Opik · Comet · #5523 code review · Francesco

01 · What I expected vs what I found

Diligence beats a stale issue tracker

The cold-outreach plan listed issue #5523 (EvaluationEngine silently swallows task errors) as an unclaimed target. Standard play would have been: pull the repo, write the fix, commit, mail the maintainer with a PR-ready branch. Instead, I opened sdks/typescript/src/opik/evaluation/engine/EvaluationEngine.ts and saw that the code already looked nothing like the snippet in the issue body.

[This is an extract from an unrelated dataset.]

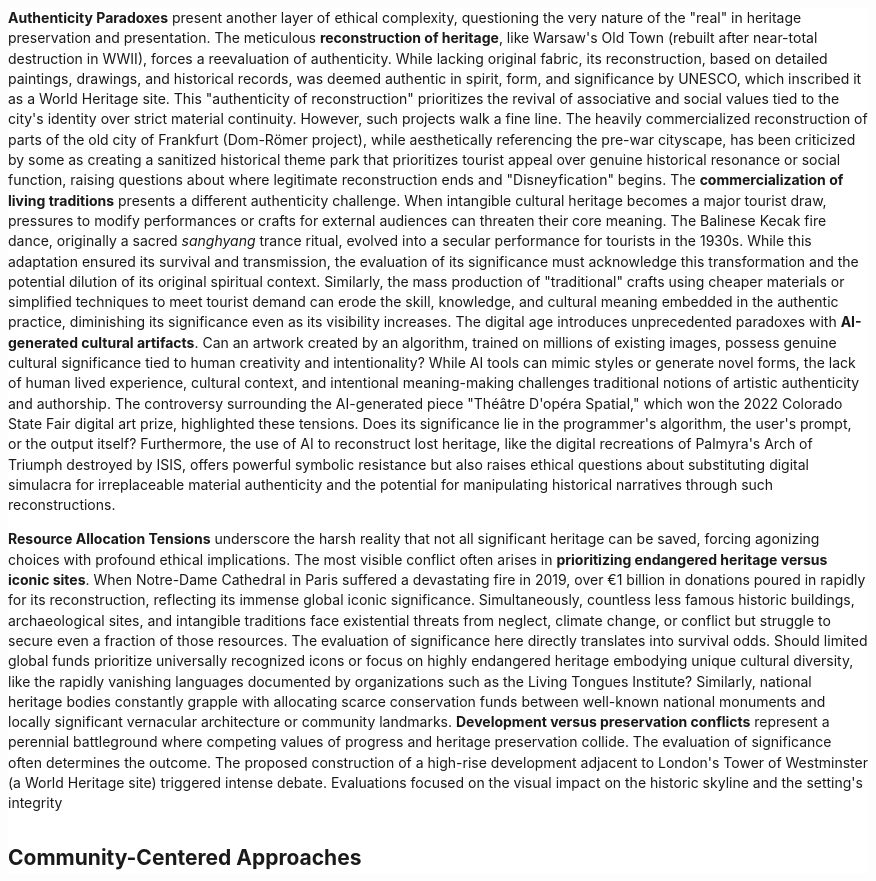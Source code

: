 **Authenticity Paradoxes** present another layer of ethical complexity, questioning the very nature of the "real" in heritage preservation and presentation. The meticulous **reconstruction of heritage**, like Warsaw's Old Town (rebuilt after near-total destruction in WWII), forces a reevaluation of authenticity. While lacking original fabric, its reconstruction, based on detailed paintings, drawings, and historical records, was deemed authentic in spirit, form, and significance by UNESCO, which inscribed it as a World Heritage site. This "authenticity of reconstruction" prioritizes the revival of associative and social values tied to the city's identity over strict material continuity. However, such projects walk a fine line. The heavily commercialized reconstruction of parts of the old city of Frankfurt (Dom-Römer project), while aesthetically referencing the pre-war cityscape, has been criticized by some as creating a sanitized historical theme park that prioritizes tourist appeal over genuine historical resonance or social function, raising questions about where legitimate reconstruction ends and "Disneyfication" begins. The **commercialization of living traditions** presents a different authenticity challenge. When intangible cultural heritage becomes a major tourist draw, pressures to modify performances or crafts for external audiences can threaten their core meaning. The Balinese Kecak fire dance, originally a sacred *sanghyang* trance ritual, evolved into a secular performance for tourists in the 1930s. While this adaptation ensured its survival and transmission, the evaluation of its significance must acknowledge this transformation and the potential dilution of its original spiritual context. Similarly, the mass production of "traditional" crafts using cheaper materials or simplified techniques to meet tourist demand can erode the skill, knowledge, and cultural meaning embedded in the authentic practice, diminishing its significance even as its visibility increases. The digital age introduces unprecedented paradoxes with **AI-generated cultural artifacts**. Can an artwork created by an algorithm, trained on millions of existing images, possess genuine cultural significance tied to human creativity and intentionality? While AI tools can mimic styles or generate novel forms, the lack of human lived experience, cultural context, and intentional meaning-making challenges traditional notions of artistic authenticity and authorship. The controversy surrounding the AI-generated piece "Théâtre D'opéra Spatial," which won the 2022 Colorado State Fair digital art prize, highlighted these tensions. Does its significance lie in the programmer's algorithm, the user's prompt, or the output itself? Furthermore, the use of AI to reconstruct lost heritage, like the digital recreations of Palmyra's Arch of Triumph destroyed by ISIS, offers powerful symbolic resistance but also raises ethical questions about substituting digital simulacra for irreplaceable material authenticity and the potential for manipulating historical narratives through such reconstructions.

**Resource Allocation Tensions** underscore the harsh reality that not all significant heritage can be saved, forcing agonizing choices with profound ethical implications. The most visible conflict often arises in **prioritizing endangered heritage versus iconic sites**. When Notre-Dame Cathedral in Paris suffered a devastating fire in 2019, over €1 billion in donations poured in rapidly for its reconstruction, reflecting its immense global iconic significance. Simultaneously, countless less famous historic buildings, archaeological sites, and intangible traditions face existential threats from neglect, climate change, or conflict but struggle to secure even a fraction of those resources. The evaluation of significance here directly translates into survival odds. Should limited global funds prioritize universally recognized icons or focus on highly endangered heritage embodying unique cultural diversity, like the rapidly vanishing languages documented by organizations such as the Living Tongues Institute? Similarly, national heritage bodies constantly grapple with allocating scarce conservation funds between well-known national monuments and locally significant vernacular architecture or community landmarks. **Development versus preservation conflicts** represent a perennial battleground where competing values of progress and heritage preservation collide. The evaluation of significance often determines the outcome. The proposed construction of a high-rise development adjacent to London's Tower of Westminster (a World Heritage site) triggered intense debate. Evaluations focused on the visual impact on the historic skyline and the setting's integrity

## Community-Centered Approaches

What the issue said the code looked like

for (let i = 0; i < datasetItems.length; i++) {
  try {
    const testResult = await this.executeTask(datasetItem);
    testResults.push(testResult);          // only on success
  } catch (error) {
    logger.error(`Error processing item ${datasetItem.id}`);
    // NO testResult pushed, silently skipped
  }
}
      

What the code actually looks like in main today

An ItemRunOutcome discriminated union ({ kind: 'success' | 'failure', testResult, error? }), a flat queue of (item, runIndex) pairs scheduled through a concurrency semaphore, testResults populated on every outcome, separate errors[] accumulator, createFailedTestResult() with TASK_ERROR_SCORE_NAME and scoringFailed: true, and EvaluationResultProcessor.processResults(testResults, experiment, elapsedSeconds, errors) surfacing both halves at the end. The original silent-swallow is gone.

That fix landed in PR #6624 (merged). There is also PR #6819 (open) refining the infrastructure-error path on top.

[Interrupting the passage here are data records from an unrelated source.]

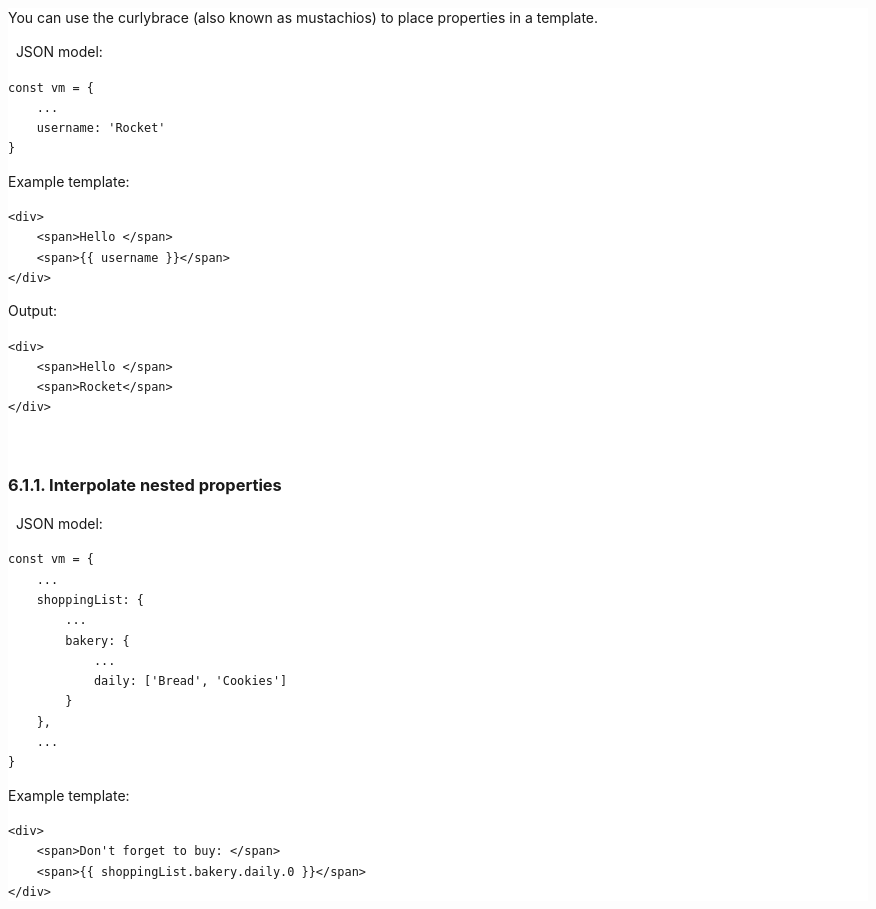 You can use the curlybrace (also known as mustachios) to place properties in a template.

&nbsp;
JSON model:

```
const vm = {
    ...
    username: 'Rocket'
}
```

Example template:

```
<div>
    <span>Hello </span>
    <span>{{ username }}</span>
</div>
```

Output:

```
<div>
    <span>Hello </span>
    <span>Rocket</span>
</div>
```

&nbsp;

### 6.1.1. Interpolate nested properties

&nbsp;
JSON model:

```
const vm = {
    ...
    shoppingList: {
        ...
        bakery: {
            ...
            daily: ['Bread', 'Cookies']
        }
    },
    ...
}
```

Example template:

```
<div>
    <span>Don't forget to buy: </span>
    <span>{{ shoppingList.bakery.daily.0 }}</span>
</div>
```

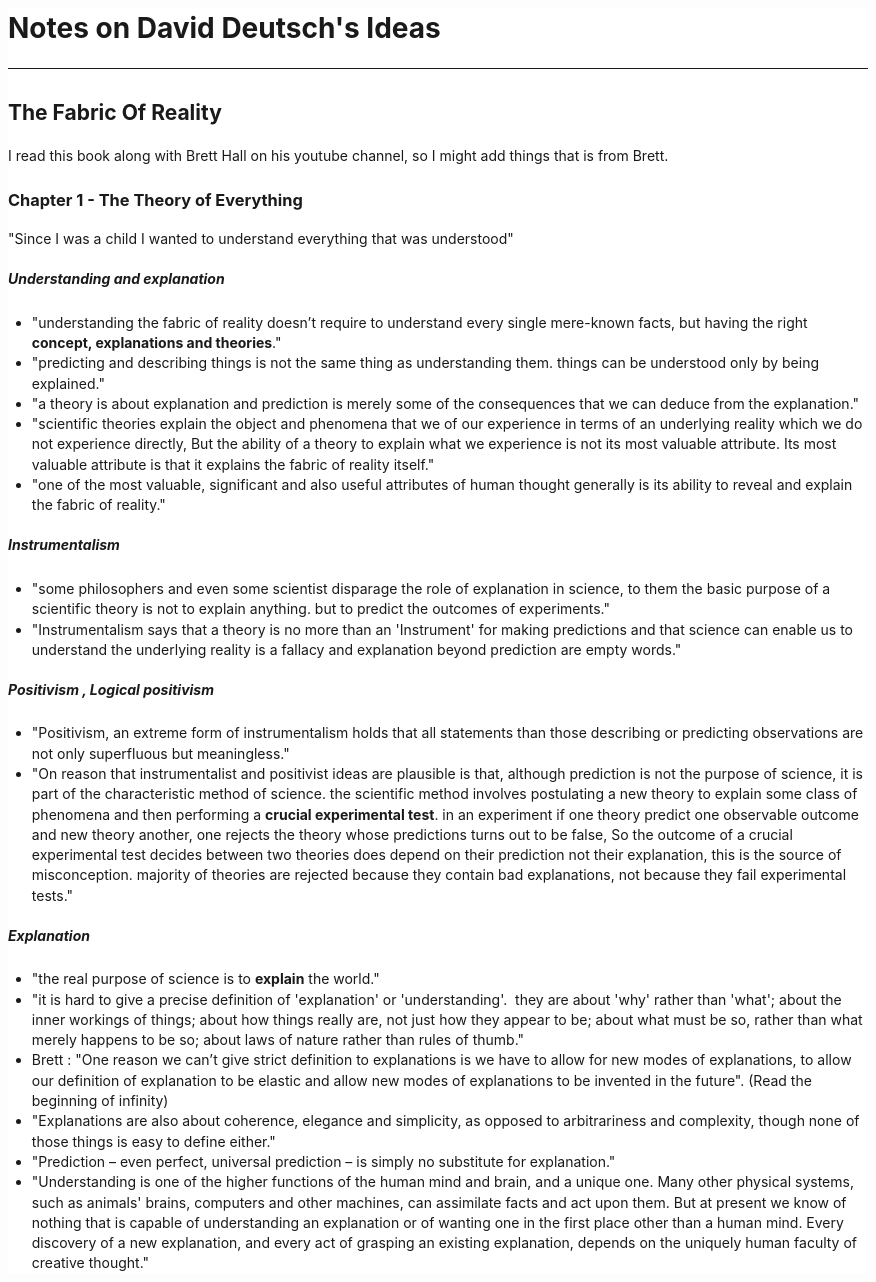 # Notes on David Deutsch's Ideas

--- 
## The Fabric Of Reality 
I read this book along with Brett Hall on his youtube channel, so I might add things that is from Brett.

### Chapter 1 - The Theory of Everything
"Since I was a child I wanted to understand everything that was understood"
##### Understanding and explanation
- "understanding the fabric of reality doesn’t require to understand every single mere-known facts, but having the right **concept, explanations and theories**."
- "predicting and describing things is not the same thing as understanding them. things can be understood only by being explained."
- "a theory is about explanation and prediction is merely some of the consequences that we can deduce from the explanation."
- "scientific theories explain the object and phenomena that we of our experience in terms of an underlying reality which we do not experience directly, But the ability of a theory to explain what we experience is not its most valuable attribute. Its most valuable attribute is that it explains the fabric of reality itself."
- "one of the most valuable, significant and also useful attributes of human thought generally is its ability to reveal and explain the fabric of reality."
##### Instrumentalism
- "some philosophers and even some scientist disparage the role of explanation in science, to them the basic purpose of a scientific theory is not to explain anything. but to predict the outcomes of experiments."
- "Instrumentalism says that a theory is no more than an 'Instrument' for making predictions and that science can enable us to understand the underlying reality is a fallacy and explanation beyond prediction are empty words."
##### Positivism , Logical positivism
- "Positivism, an extreme form of instrumentalism holds that all statements than those describing or predicting observations are not only superfluous but meaningless."
- "On reason that instrumentalist and positivist ideas are plausible is that, although prediction is not the purpose of science, it is part of the characteristic method of science. the scientific method involves postulating a new theory to explain some class of phenomena and then performing a **crucial experimental test**. in an experiment if one theory predict one observable outcome and new theory another, one rejects the theory whose predictions turns out to be false, So the outcome of a crucial experimental test decides between two theories does depend on their prediction not their explanation, this is the source of misconception. majority of theories are rejected because they contain bad explanations, not because they fail experimental tests."
##### Explanation 
- "the real purpose of science is to **explain** the world."
- "it is hard to give a precise definition of 'explanation' or 'understanding'.  they are about 'why' rather than 'what'; about the inner workings of things; about how things really are, not just how they appear to be; about what must be so, rather than what merely happens to be so; about laws of nature rather than rules of thumb."
- Brett : "One reason we can’t give strict definition to explanations is we have to allow for new modes of explanations, to allow our definition of explanation to be elastic and allow new modes of explanations to be invented in the future". (Read the beginning of infinity)
- "Explanations are also about coherence, elegance and simplicity, as opposed to arbitrariness and complexity, though none of those things is easy to define either."
- "Prediction – even perfect, universal prediction – is simply no substitute for explanation."
- "Understanding is one of the higher functions of the human mind and brain, and a unique one. Many other physical systems, such as animals' brains, computers and other machines, can assimi­late facts and act upon them. But at present we know of nothing that is capable of understanding an explanation or of wanting one in the first place other than a human mind. Every discovery of a new explanation, and every act of grasping an existing expla­nation, depends on the uniquely human faculty of creative thought."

The honest read: shipping a third PR on a file that already has one merged and one open would be noise, not signal. The maintainer would close it as duplicate within a day, and the credibility of every future outreach drops a notch. Better to keep the source-reading work and pivot the angle.

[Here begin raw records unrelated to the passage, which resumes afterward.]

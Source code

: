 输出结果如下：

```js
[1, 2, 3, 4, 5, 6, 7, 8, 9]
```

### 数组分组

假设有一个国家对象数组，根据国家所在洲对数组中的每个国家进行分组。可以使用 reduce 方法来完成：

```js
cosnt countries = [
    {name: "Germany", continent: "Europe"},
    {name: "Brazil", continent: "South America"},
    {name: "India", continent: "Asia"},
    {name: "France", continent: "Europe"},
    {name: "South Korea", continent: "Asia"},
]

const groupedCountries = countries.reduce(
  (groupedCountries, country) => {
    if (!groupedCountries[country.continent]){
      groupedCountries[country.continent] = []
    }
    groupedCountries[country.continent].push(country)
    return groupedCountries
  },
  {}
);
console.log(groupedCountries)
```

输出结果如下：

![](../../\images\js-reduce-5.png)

02 · The sibling pattern still in the file

Same silent-swallow shape, one layer deeper

The task-error path is now tracked. The metric-error path, what happens when a scoring metric itself throws while evaluating a successful task output, is still logged-only. Same UX failure mode #5523 was opened against, just at a different layer of the call stack.

The exact code that still swallows, in `calculateScores` lines 505-509

for (const metric of effectiveMetrics) {
  logger.debug(`Calculating score for metric ${metric.name}`);
  try {
    validateRequiredArguments(metric, scoringInputs);
    const metricResults = await metric.score(scoringInputs);
    const resultArray = Array.isArray(metricResults) ? metricResults : [metricResults];
    scoreResults.push(...resultArray);
    // ... routes into assertionResults / feedbackScoreResults ...
  } catch (error) {                                    // ← line 505
    const errorMessage = error instanceof Error ? error.message : String(error);
    logger.error(`Metric ${metric.name} failed: ${errorMessage}`);  // ← line 508
  }                                                       // ← line 509  no push to scoreResults
}
      

The catch block exists, the error is logged, and that is the end of it. scoreResults never receives an entry. The downstream consumer sees an evaluation with five metrics declared and three results returned, with no machine-readable signal that the other two threw. The reason is buried in a debug log.

flowchart LR
  Task["Task runs
(success)"] --> Score[calculateScores called]
  Score --> Loop{For each metric}
  Loop --> Eval[metric.score]
  Eval -- success --> Push[Push scoreResult]
  Eval -- throw --> Log[logger.error only]
  Log -. nothing pushed .-> Out["scoreResults
(missing entries)"]
  Push --> Out
  Out --> Cons[Caller sees incomplete results
with no marker explaining why]
  style Log fill:#1e0a0a,stroke:#ef4444,color:#fca5a5
  style Cons fill:#1e1408,stroke:#fbbf24,color:#fde68a

03 · The fix shape

Mirror the pattern Comet's own engineers already established

The codebase already has the right shape: TASK_ERROR_SCORE_NAME = "__opik_task_error__", scoringFailed: true, a EvaluationScoreResult entry with value: 0 and reason: errorMessage. The metric-error path should follow exactly the same shape.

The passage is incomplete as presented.